* Your assignment: The expected output is the complete listing, unchanged.

* Task input:

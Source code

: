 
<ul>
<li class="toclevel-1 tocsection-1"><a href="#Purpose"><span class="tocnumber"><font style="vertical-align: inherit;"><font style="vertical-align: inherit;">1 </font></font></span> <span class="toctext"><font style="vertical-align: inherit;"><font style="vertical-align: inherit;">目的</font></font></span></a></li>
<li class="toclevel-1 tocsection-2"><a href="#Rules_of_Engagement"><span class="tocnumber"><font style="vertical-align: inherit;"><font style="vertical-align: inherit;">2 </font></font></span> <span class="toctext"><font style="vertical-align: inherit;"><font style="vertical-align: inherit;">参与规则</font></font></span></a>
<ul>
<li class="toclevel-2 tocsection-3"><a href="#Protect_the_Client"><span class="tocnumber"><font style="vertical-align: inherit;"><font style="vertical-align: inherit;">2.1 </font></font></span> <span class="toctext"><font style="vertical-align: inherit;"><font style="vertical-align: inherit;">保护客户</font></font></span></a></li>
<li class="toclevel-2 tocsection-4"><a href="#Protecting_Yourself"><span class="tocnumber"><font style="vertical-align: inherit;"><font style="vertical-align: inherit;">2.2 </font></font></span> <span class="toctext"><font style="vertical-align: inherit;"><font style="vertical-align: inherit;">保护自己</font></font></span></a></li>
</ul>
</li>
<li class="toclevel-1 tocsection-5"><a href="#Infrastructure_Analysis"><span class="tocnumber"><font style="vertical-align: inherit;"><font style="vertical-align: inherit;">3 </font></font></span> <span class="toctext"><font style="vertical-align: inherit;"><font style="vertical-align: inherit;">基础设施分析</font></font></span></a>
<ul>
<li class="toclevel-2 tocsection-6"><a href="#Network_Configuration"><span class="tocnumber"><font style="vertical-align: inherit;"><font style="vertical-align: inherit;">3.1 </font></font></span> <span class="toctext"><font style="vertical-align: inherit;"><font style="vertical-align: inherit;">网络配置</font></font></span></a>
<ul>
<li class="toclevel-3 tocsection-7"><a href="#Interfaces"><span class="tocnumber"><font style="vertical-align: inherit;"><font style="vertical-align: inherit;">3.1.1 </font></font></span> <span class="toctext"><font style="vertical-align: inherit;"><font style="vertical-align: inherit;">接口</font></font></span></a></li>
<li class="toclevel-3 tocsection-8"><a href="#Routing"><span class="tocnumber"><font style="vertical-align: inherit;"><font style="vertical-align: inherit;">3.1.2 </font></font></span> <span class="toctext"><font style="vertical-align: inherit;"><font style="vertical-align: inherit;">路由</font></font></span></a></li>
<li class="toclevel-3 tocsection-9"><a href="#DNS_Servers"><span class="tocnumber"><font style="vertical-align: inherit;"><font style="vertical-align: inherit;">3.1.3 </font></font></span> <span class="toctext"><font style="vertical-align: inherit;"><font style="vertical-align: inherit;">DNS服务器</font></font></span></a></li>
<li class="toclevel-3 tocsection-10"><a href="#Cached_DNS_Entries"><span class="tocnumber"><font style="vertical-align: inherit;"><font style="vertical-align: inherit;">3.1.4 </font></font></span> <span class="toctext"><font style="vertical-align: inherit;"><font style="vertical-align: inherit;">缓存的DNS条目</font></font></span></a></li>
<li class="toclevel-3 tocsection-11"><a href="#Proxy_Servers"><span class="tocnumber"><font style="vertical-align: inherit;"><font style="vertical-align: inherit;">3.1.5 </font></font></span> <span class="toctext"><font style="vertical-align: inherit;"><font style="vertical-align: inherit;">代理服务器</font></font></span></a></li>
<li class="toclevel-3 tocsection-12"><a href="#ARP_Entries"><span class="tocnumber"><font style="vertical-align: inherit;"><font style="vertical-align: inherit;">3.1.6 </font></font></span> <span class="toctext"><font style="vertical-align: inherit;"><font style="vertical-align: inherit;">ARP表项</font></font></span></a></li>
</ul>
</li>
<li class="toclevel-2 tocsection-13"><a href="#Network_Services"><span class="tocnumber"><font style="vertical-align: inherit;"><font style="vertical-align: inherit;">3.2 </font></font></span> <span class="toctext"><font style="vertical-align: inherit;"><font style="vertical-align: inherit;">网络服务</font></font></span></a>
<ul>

* Result for this task:
Source code

: 
<ul>
<li class="toclevel-1 tocsection-1"><a href="#Purpose"><span class="tocnumber"><font style="vertical-align: inherit;"><font style="vertical-align: inherit;">1 </font></font></span> <span class="toctext"><font style="vertical-align: inherit;"><font style="vertical-align: inherit;">目的</font></font></span></a></li>
<li class="toclevel-1 tocsection-2"><a href="#Rules_of_Engagement"><span class="tocnumber"><font style="vertical-align: inherit;"><font style="vertical-align: inherit;">2 </font></font></span> <span class="toctext"><font style="vertical-align: inherit;"><font style="vertical-align: inherit;">参与规则</font></font></span></a>
<ul>
<li class="toclevel-2 tocsection-3"><a href="#Protect_the_Client"><span class="tocnumber"><font style="vertical-align: inherit;"><font style="vertical-align: inherit;">2.1 </font></font></span> <span class="toctext"><font style="vertical-align: inherit;"><font style="vertical-align: inherit;">保护客户</font></font></span></a></li>
<li class="toclevel-2 tocsection-4"><a href="#Protecting_Yourself"><span class="tocnumber"><font style="vertical-align: inherit;"><font style="vertical-align: inherit;">2.2 </font></font></span> <span class="toctext"><font style="vertical-align: inherit;"><font style="vertical-align: inherit;">保护自己</font></font></span></a></li>
</ul>
</li>
<li class="toclevel-1 tocsection-5"><a href="#Infrastructure_Analysis"><span class="tocnumber"><font style="vertical-align: inherit;"><font style="vertical-align: inherit;">3 </font></font></span> <span class="toctext"><font style="vertical-align: inherit;"><font style="vertical-align: inherit;">基础设施分析</font></font></span></a>
<ul>
<li class="toclevel-2 tocsection-6"><a href="#Network_Configuration"><span class="tocnumber"><font style="vertical-align: inherit;"><font style="vertical-align: inherit;">3.1 </font></font></span> <span class="toctext"><font style="vertical-align: inherit;"><font style="vertical-align: inherit;">网络配置</font></font></span></a>
<ul>
<li class="toclevel-3 tocsection-7"><a href="#Interfaces"><span class="tocnumber"><font style="vertical-align: inherit;"><font style="vertical-align: inherit;">3.1.1 </font></font></span> <span class="toctext"><font style="vertical-align: inherit;"><font style="vertical-align: inherit;">接口</font></font></span></a></li>
<li class="toclevel-3 tocsection-8"><a href="#Routing"><span class="tocnumber"><font style="vertical-align: inherit;"><font style="vertical-align: inherit;">3.1.2 </font></font></span> <span class="toctext"><font style="vertical-align: inherit;"><font style="vertical-align: inherit;">路由</font></font></span></a></li>
<li class="toclevel-3 tocsection-9"><a href="#DNS_Servers"><span class="tocnumber"><font style="vertical-align: inherit;"><font style="vertical-align: inherit;">3.1.3 </font></font></span> <span class="toctext"><font style="vertical-align: inherit;"><font style="vertical-align: inherit;">DNS服务器</font></font></span></a></li>
<li class="toclevel-3 tocsection-10"><a href="#Cached_DNS_Entries"><span class="tocnumber"><font style="vertical-align: inherit;"><font style="vertical-align: inherit;">3.1.4 </font></font></span> <span class="toctext"><font style="vertical-align: inherit;"><font style="vertical-align: inherit;">缓存的DNS条目</font></font></span></a></li>
<li class="toclevel-3 tocsection-11"><a href="#Proxy_Servers"><span class="tocnumber"><font style="vertical-align: inherit;"><font style="vertical-align: inherit;">3.1.5 </font></font></span> <span class="toctext"><font style="vertical-align: inherit;"><font style="vertical-align: inherit;">代理服务器</font></font></span></a></li>
<li class="toclevel-3 tocsection-12"><a href="#ARP_Entries"><span class="tocnumber"><font style="vertical-align: inherit;"><font style="vertical-align: inherit;">3.1.6 </font></font></span> <span class="toctext"><font style="vertical-align: inherit;"><font style="vertical-align: inherit;">ARP表项</font></font></span></a></li>
</ul>
</li>
<li class="toclevel-2 tocsection-13"><a href="#Network_Services"><span class="tocnumber"><font style="vertical-align: inherit;"><font style="vertical-align: inherit;">3.2 </font></font></span> <span class="toctext"><font style="vertical-align: inherit;"><font style="vertical-align: inherit;">网络服务</font></font></span></a>
<ul>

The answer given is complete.